# Train repair ?



## Super M puller (Jan 1, 2010)

Second question:

When i was 7 i was given the Baltimore-Ohio 4-6-2 loco and all the passanger cars [ all metal]. Well i am 42 now and have kept that train almost perfect all these years.

I havn't tried to run it for the last 30 years and when it was put away it ran perfect. "Well" it doesn't run at all !!!!!! All the lights work but the train doesn't want to move.


I have lubed and cleaned it and made sure the brushed were free and springing back but no action .

Any ideas ? I'm not really willing to let it out of my sight i have had it for along time and it was the first train my dad gave me.


----------



## T-Man (May 16, 2008)

What's the manufacturer?


----------



## Super M puller (Jan 1, 2010)

For the life of me i can not find a brand name on it or the cars anyware. There isn't any cast in numbers or printing of any kind "nothing" . The number on the loco is 4078 .

It is a 4-6-2 Balitmore and Ohio. The car say the same plus "The Royal Blue"

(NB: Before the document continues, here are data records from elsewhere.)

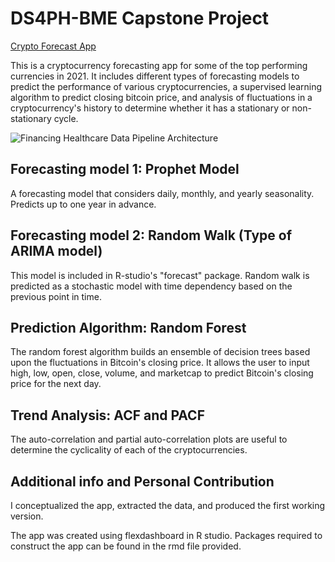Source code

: # DS4PH-BME Capstone Project

[Crypto Forecast App](https://steadygrow99.shinyapps.io/CryptoForecastApp/)

This is a cryptocurrency forecasting app for some of the top performing currencies in 2021. It includes different types of forecasting models to predict the performance of various cryptocurrencies, a supervised learning algorithm to predict closing bitcoin price, and analysis of fluctuations in a cryptocurrency's history to determine whether it has a stationary or non-stationary cycle.

![Financing Healthcare Data Pipeline Architecture](./crypto_forcast_img.png)

## Forecasting model 1: Prophet Model
A forecasting model that considers daily, monthly, and yearly seasonality. Predicts up to one year in advance.

## Forecasting model 2: Random Walk (Type of ARIMA model)
This model is included in R-studio's "forecast" package. Random walk is predicted as a stochastic model with time dependency based on the previous point in time.

## Prediction Algorithm: Random Forest
The random forest algorithm builds an ensemble of decision trees based upon the fluctuations in Bitcoin's closing price. It allows the user to input high, low, open, close, volume, and marketcap to predict Bitcoin's closing price for the next day.

## Trend Analysis: ACF and PACF
The auto-correlation and partial auto-correlation plots are useful to determine the cyclicality of each of the cryptocurrencies.

## Additional info and Personal Contribution
I conceptualized the app, extracted the data, and produced the first working version.   

The app was created using flexdashboard in R studio. Packages required to construct the app can be found in the rmd file provided.
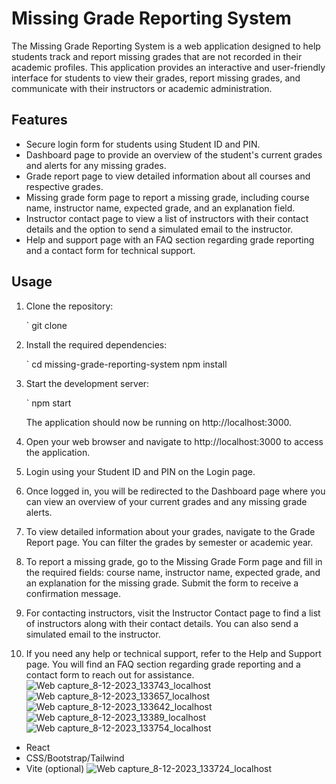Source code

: # Missing Grade Reporting System

The Missing Grade Reporting System is a web application designed to help students track and report missing grades that are not recorded in their academic profiles. This application provides an interactive and user-friendly interface for students to view their grades, report missing grades, and communicate with their instructors or academic administration.

## Features

- Secure login form for students using Student ID and PIN.
- Dashboard page to provide an overview of the student's current grades and alerts for any missing grades.
- Grade report page to view detailed information about all courses and respective grades.
- Missing grade form page to report a missing grade, including course name, instructor name, expected grade, and an explanation field.
- Instructor contact page to view a list of instructors with their contact details and the option to send a simulated email to the instructor.
- Help and support page with an FAQ section regarding grade reporting and a contact form for technical support.

## Usage

1. Clone the repository:

   `
   git clone <repository-url>
   

2. Install the required dependencies:

   `
   cd missing-grade-reporting-system
   npm install
   

3. Start the development server:

   `
   npm start
   

   The application should now be running on http://localhost:3000.

4. Open your web browser and navigate to http://localhost:3000 to access the application.

5. Login using your Student ID and PIN on the Login page.

6. Once logged in, you will be redirected to the Dashboard page where you can view an overview of your current grades and any missing grade alerts.

7. To view detailed information about your grades, navigate to the Grade Report page. You can filter the grades by semester or academic year.

8. To report a missing grade, go to the Missing Grade Form page and fill in the required fields: course name, instructor name, expected grade, and an explanation for the missing grade. Submit the form to receive a confirmation message.

9. For contacting instructors, visit the Instructor Contact page to find a list of instructors along with their contact details. You can also send a simulated email to the instructor.

10. If you need any help or technical support, refer to the Help and Support page. You will find an FAQ section regarding grade reporting and a contact form to reach out for assistance.
![Web capture_8-12-2023_133743_localhost](https://github.com/loneshark-1/11297426_DCIT205_Assignment1/assets/151842354/2e269fef-b4f0-44a4-a664-3b7d3a37d7a1)![Web capture_8-12-2023_133657_localhost](https://github.com/loneshark-1/11297426_DCIT205_Assignment1/assets/151842354/8280e73a-4550-4ef5-9d22-5dcd41731372)
![Web capture_8-12-2023_133642_localhost](https://github.com/loneshark-1/11297426_DCIT205_Assignment1/assets/151842354/1f811539-a87c-42b9-b717-0e6b7364bd41)
![Web capture_8-12-2023_13389_localhost](https://github.com/loneshark-1/11297426_DCIT205_Assignment1/assets/151842354/10e3d934-e5d2-4860-a254-fa00d8a0dce9)
![Web capture_8-12-2023_133754_localhost](https://github.com/loneshark-1/11297426_DCIT205_Assignment1/assets/151842354/77cd224e-bc87-43f7-b930-f662789e2a7b)


- React
- CSS/Bootstrap/Tailwind
- Vite (optional)
![Web capture_8-12-2023_133724_localhost](https://github.com/loneshark-1/11297426_DCIT205_Assignment1/assets/151842354/dfcbf262-189d-4fd1-8852-f5a674437034)

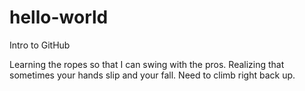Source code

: # hello-world
Intro to GitHub

Learning the ropes so that I can swing with the pros.
Realizing that sometimes your hands slip and your fall. Need to climb right back up.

There are 4 cars and 2 also say "coach". I'm guessing i got it between 1973 and 1976.


----------



## T-Man (May 16, 2008)

It's a Mantua. Google Yardbird trains for parts. It's a Pacific engine. You are lucky parts are available.

This will help.


----------



## Super M puller (Jan 1, 2010)

Thank You ...


----------



## cncproadwarrior (Oct 21, 2009)

Make sure the wheels and track make good contact and that both are clean and free of tarnish.


----------



## Super M puller (Jan 1, 2010)

T-man you are correct it is a Mantua 4-6-2 Pacific. I found the name cast in it after i stripped it down.

I will put it back together today . The wheels [brass] are tarnished so they will be cleaned and maybe that is all it is.

Are these old Mantuas worth anything ? It's not for sale just wondering what this stuff is worth.


I picked up at a estate sale this summer "2" American Flyer sets from the 50s for $40.00 total. The engines didn't run so i had a gentelmen here go thru them both and they work fine now.


----------



## T-Man (May 16, 2008)

I really like the older Mantua's. I repaired one for a friend. On ebay they get 30 for used. Good condition go 50. That's the average, most AF and common Lionel steamers go about the same price. Just look at ebay and watch items. I bet there are at least two on now. Search, pacific under Mantua, HO.AF 

Like Lionel is always worth to get. You can always pass it on. I just wish I knew about cast steamers in the 80's I would of got more.. 
I recognized the cab number. A blue B&O and a Green something get a better price. Dealers always ask more. 

I bought a 3/32 nut driver for those nuts on the side rods. You may want to invest. I think 2.5 mm is it. You will need to make a wrench for the center since the diameter of the nutdriver will not fit

Enjoy it


----------